Activists say Frontex failed to consider human rights risks before offering training and lending surveillance equipment to other countries.

The European Union helps Libya to train border guards under an €85 million ($83m) project to keep Mediterranean migration in check.

But the EU agency has been dogged by claims that it is funding abuses by Libyan coast guards.

After a complaint by six human rights groups, an EU ombudsman has opened an inquiry into two aspects of Frontex’s co-operation with Libya.

Border guards have been ordered to explain whether human rights risks were assessed before training was provided on law enforcement at sea.

Documents on one training exercise that were attached to the complaint did not include any such risk assessment, said the ombudsman, Emily O’Reilly.

She also asked Frontex whether similar risks were considered in aerial surveillance of the Mediterranean together with Libya.

The UN and its refugee agency UNHCR have described “terrible and systematic abuse” at Libyan-run detention facilities for asylum seekers.

EU migration chief Ylva Johansson said in April that she expected Libya to bring an end to inhumane conditions in detention centres.

Berenice Gaudin of Sea Watch, one of the groups that filed a complaint, said: “Our message is clear: we are watching and we will continue to fight Frontex’s border practices through all possible legal ways.”

“For the past years, we have been witnessing Frontex’s inhumane co-operation with the so-called Libyan Coast Guard which led to illegal pullbacks of thousands of individuals to Libya,” she added.

About 38,000 people have crossed the Mediterranean from Libya to the coast of Italy this year. Most of those arriving in Europe are not Libyan but originally from countries such as Tunisia, Egypt or Bangladesh.
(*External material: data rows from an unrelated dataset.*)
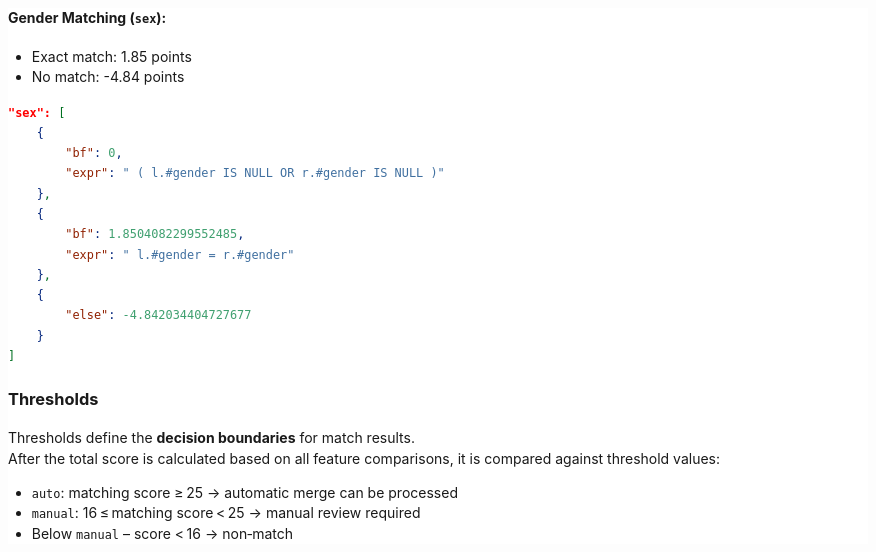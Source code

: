 
#### **Gender Matching (`sex`)**:

* Exact match: 1.85 points
* No match: -4.84 points

```json
"sex": [
    {
        "bf": 0,
        "expr": " ( l.#gender IS NULL OR r.#gender IS NULL )"
    },
    {
        "bf": 1.8504082299552485,
        "expr": " l.#gender = r.#gender"
    },
    {
        "else": -4.842034404727677
    }
]
```

### **Thresholds**

Thresholds define the **decision boundaries** for match results.\
After the total score is calculated based on all feature comparisons, it is compared against threshold values:

* `auto`: matching score ≥ 25 → automatic merge can be processed
* `manual`: 16 ≤ matching score < 25 → manual review required
* Below `manual` – score < 16 → non‑match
Another four lines of inquiry by the ombudsman concern Frontex’s collaboration with non-EU countries generally.

The agency was told to pass on any concerns raised about its missions with Niger and Bosnia-Herzegovina.

The EU’s diplomatic corps, the European External Action Service, is also under Ms O’Reilly’s microscope over similar concerns.

It was asked to hand over copies of internal reports on its civilian missions in Libya, Somalia, Niger, Mali, Palestine and Iraq.

The EU ombudsman opened a separate inquiry last year into Frontex’s work helping African countries to develop surveillance capabilities.

The agency also faced allegations that it was involved in so-called “pushbacks” at sea while patrolling Greece’s waters.